Il faut reconnaître que malgré toutes ses imperfections, le monde a mis en place un nouvel ordre mondial dans lequel nous sommes tous nécessaires. Sur la scène mondiale, ce n'est plus la force économique ou militaire d'un Etat, mais ses valeurs morales et sa capacité de protéger les droits humains qui comptent. Les crises au Timor oriental ou au Kosovo, la nucléarisation du sous-continent indien, le terrorisme en Colombie et en Russie sont des questions qui nous préoccupent aujourd'hui. Les interventions récentes du Conseil de sécurité illustrent l'efficacité du système des Nations Unies qui fait de nous des frères, des amis et des coopérants. Néanmoins, le nombre restreint de nations présentes au Conseil exclut des Etats qui y auraient leur place. Il faudrait aussi pouvoir limiter le droit de veto à certaines questions ou certaines circonstances ; ce veto ne doit plus être le dernier mot de l'Organisation. L'entrée de trois nouveaux Membres à l'ONU est réjouissante et nous espérons que la République de Chine à Taïwan pourra bénéficier de la même reconnaissance.

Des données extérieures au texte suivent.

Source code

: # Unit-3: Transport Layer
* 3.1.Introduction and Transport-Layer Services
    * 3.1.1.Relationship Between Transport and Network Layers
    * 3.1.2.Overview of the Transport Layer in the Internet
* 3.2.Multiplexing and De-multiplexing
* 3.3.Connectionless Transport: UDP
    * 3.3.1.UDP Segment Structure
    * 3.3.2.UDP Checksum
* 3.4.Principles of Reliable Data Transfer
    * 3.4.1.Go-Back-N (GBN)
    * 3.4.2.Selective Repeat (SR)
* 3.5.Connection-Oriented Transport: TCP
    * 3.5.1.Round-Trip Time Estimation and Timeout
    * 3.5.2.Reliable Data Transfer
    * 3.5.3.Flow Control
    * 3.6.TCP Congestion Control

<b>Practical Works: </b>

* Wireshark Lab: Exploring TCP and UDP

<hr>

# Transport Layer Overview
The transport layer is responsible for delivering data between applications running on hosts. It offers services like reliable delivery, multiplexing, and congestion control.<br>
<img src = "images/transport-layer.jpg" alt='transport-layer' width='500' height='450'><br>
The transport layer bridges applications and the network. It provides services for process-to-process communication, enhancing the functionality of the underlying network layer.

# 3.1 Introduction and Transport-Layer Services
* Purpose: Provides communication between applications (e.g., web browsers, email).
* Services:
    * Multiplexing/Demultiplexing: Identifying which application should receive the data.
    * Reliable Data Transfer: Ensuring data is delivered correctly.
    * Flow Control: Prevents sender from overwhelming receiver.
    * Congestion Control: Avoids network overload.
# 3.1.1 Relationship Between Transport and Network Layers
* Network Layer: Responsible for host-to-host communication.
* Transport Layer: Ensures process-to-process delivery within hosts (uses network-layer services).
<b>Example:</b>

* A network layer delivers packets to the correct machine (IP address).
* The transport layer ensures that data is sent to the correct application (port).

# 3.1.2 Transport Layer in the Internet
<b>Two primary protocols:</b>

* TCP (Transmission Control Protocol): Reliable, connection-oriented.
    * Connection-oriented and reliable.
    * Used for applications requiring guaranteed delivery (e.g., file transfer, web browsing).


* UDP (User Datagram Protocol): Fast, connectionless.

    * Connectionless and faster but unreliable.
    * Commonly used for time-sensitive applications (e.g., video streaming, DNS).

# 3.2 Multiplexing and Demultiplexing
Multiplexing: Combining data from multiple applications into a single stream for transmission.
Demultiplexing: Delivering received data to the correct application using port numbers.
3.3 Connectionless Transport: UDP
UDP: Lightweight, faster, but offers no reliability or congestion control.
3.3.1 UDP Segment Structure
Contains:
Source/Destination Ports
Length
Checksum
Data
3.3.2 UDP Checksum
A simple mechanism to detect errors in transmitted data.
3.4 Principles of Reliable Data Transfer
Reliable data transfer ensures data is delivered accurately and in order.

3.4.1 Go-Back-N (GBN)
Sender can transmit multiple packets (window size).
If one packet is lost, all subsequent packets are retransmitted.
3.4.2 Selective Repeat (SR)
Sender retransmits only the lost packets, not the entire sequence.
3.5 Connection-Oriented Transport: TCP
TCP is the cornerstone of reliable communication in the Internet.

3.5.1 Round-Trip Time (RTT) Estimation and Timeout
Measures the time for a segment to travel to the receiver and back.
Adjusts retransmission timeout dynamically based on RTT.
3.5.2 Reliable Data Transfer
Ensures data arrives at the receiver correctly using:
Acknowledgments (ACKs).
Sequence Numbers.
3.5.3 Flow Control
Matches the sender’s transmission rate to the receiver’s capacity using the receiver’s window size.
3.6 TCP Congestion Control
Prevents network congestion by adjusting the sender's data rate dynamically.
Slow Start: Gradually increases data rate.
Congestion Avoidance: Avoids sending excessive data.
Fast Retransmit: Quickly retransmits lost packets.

La solidarité exprimée au lendemain du passage de l'ouragan Mitch a été remarquable. Si les blessures ne sont pas encore toutes cicatrisées et si nous devons déjà faire face à de nouvelles difficultés, nous restons toutefois prêts à relever le défi que nous a lancé cette tragédie. Nous souhaitons remercier toutes les nations et réaffirmons la disposition du Honduras à se conduire de la même façon pour rendre au monde ce qu'il nous a donné dans ces heures difficiles. Le Honduras, pays fondateur des Nations Unies, plaide en faveur d'une réforme de l'Organisation, car la terre n'a pas été créée pour les plus forts et les plus puissants , mais pour tous les êtres humains.

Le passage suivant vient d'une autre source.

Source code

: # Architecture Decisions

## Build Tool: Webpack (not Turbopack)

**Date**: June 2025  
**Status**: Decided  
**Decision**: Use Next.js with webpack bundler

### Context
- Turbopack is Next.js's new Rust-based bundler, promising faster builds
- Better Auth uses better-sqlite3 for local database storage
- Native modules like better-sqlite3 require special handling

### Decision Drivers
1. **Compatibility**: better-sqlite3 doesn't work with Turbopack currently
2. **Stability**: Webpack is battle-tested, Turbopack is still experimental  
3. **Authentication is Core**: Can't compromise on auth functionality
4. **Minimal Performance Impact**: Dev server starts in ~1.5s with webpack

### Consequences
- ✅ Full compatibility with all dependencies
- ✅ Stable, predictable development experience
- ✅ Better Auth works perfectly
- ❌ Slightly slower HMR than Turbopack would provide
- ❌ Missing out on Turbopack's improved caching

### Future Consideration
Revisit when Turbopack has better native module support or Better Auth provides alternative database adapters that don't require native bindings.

Allocution de Son Excellence M. Luis Angel Gonzalez Macchi, Président de la République du Paraguay

M. LUIS ANGEL GONZALEZ MACCHI, Président de la République du Paraguay : le Paraguay traverse en ce moment une période cruciale de sa vie politique et de ses perspectives socio-économiques. A la suite de la crise constitutionnelle que notre pays a connue au mois de mars 1999 et qui a mis en danger notre démocratie, crise qui, de par sa gravité a fait l'objet de commentaires dans les médias internationaux, un Gouvernement d'unité nationale a été constitué sur la base de la Constitution de notre pays. Ce Gouvernement, au nom duquel nous exprimons devant cette Assemblée, intègre tous les partis politiques démocratiquement représentés au Parlement. Il doit sortir le Paraguay de l'état d'iniquité sociale dans lequel il se trouve. Nous lançons un appel à la solidarité et à la coopération aux organismes bilatéraux et multilatéraux pour qu'ils nous aident à mener à bien nos programmes de développement, notamment ceux de la lutte contre la pauvreté. Nous sommes parvenus à un stade de consensus national sur cette question et la démocratie chaque jour, se renforce chez nous.

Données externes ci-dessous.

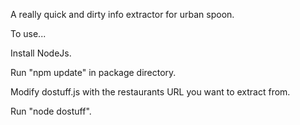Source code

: A really quick and dirty info extractor for urban spoon.

To use...

Install NodeJs.

Run "npm update" in package directory.

Modify dostuff.js with the restaurants URL you want to extract from.

Run "node dostuff".
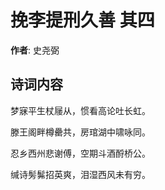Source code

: # 挽李提刑久善  其四

**作者**: 史尧弼

## 诗词内容

梦寐平生杖屦从，惯看高论吐长虹。

滕王阁畔樽罍共，房琯湖中啸咏同。

忍乡西州悲谢傅，空期斗酒酹桥公。

缄诗髣髴招英爽，泪湿西风未有穷。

Notre pays souscrit aux principes adoptés lors des grandes conférences internationales sur les questions de développement social, car nous pensons que c'est une voie d'accès au développement durable. La protection de l'environnement est essentielle pour le développement humain. Nous avons mis en oeuvre les recommandations de la Conférence du Caire et avons notamment adopté un Plan national de santé en matière de procréation. Nous intégrons, par des mesures spéciales, les femmes à nos actions socioéconomiques. Les indices de développement humain de notre pays s'améliorent. Mais la situation mondiale actuelle sur le plan économique exige plus de concertation entre pays, c'est pourquoi nous avons décidé d'intégrer le marché commun du Sud de l'Amérique, le MERCOSUR, et attendons avec intérêt les négociations visant à créer un cadre de libre-échange avec l'Union européenne.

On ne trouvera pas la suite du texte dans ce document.